Hekimlik ve hakimlik mesleklerinin doğrudan insan hayatıyla ilgili olduğunu söyleyen Haberal, "Hastam karşıma geldiğinde onun hastalığıyla ilgili tetkikleri yapıp, tedavisini yaparım. Hastamı bir dakika daha fazla yaşatabilmek için tıbbın bütün imkanlarını kullanırım. Adalet mülkün temeli ise hakimin görevi de karşısına gelen sanıkların suçunu ispat edip cezasını vermektir. Eğer suçu varsa. Hakim ve hekimin görevleri insanları biran önce topluma kazandırmaktır. Ben 2009 yılından beri 'Suçum ne' diye soruyorum. İddia makamı iddiasını ispatla mükelleftir. İddia makamı iddiasını ispat eder. Sonra somut delil, belge ve bilgilerle gerekeni yapmaldır. Bugüne kadar böyle bir şey ispat edilmedi. Yasalarda somut veri olması ve hakimlerin gerekçelerini yazması gerektiği vurgulanıyor. Ama gördük ki sizler, hepimizi aynı gerekçelerle aynı sepetin içine koyuyorsunuz" dedi.


"ODUN ATEŞİNDE DERS ÇALIŞAN KARDA ÇIPLAK YÜRÜYEN HABERAL'IM"

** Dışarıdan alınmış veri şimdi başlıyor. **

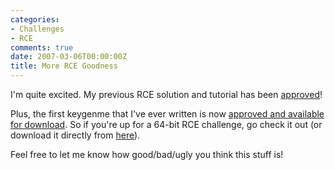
 ```yaml
---
categories:
- Challenges
- RCE
comments: true
date: 2007-03-06T00:00:00Z
title: More RCE Goodness
---
```


I'm quite excited.  My previous RCE solution and tutorial has been <a href="http://www.crackmes.de/users/cyclops/nts_crackme10/" title="My Solution">approved</a>!

Plus, the first keygenme that I've ever written is now <a href="http://www.crackmes.de/users/thecolonial/thecolonials_keygenme01_x64/" title="My Keygenme">approved and available for download</a>.  So if you're up for a 64-bit RCE challenge, go check it out (or download it directly from <a href="/uploads/2007/03/thecolonial_keygenme01_winx64.zip" title="My Keygenme">here</a>).

Feel free to let me know how good/bad/ugly you think this stuff is!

"Acaba hanginiz cezaevi koşullarını gördünüz" diye mahkeme heyetine soran Haberal "Bu insani duygularımla ve insanlıkla bağdaşan bir ortam değildir. Ben bunu kendime işkence olarak görüyorum. Ben odun ateşi ışığında ders çalışan, karda çıplak yürüyen Mehmet Haberal'ım. Şimdi lazerle çalışıyorum. Ben dünyada ve Türkiye'de ilklere imza atmış Mehmet Haberal'ım. Bu Türkiye Cumhuriyeti'nin eseridir. Bize bunları emanet eden Atatürk'ün eseridir. İçinde bulunduğumuz ortam 21. yüzyıl ortamına yakışmıyor. Ortadoğu Organ Nakli Derneği Başkanı'yım. Dünya Organ Nakli Derneği Başkanı beni ziyaret ediyor ve bana danışıyor. Onlar Türkiye'ye gelip benim hapiste olduğumu görüyorlar. Adalete sahip çıkmak zorundayız. Adaletin olmadığı yerde anarşi olur" diyerek konuşmasını tamamladı.

Duruşma sanıkların taleplerinin alınmasıyla devam ediyor.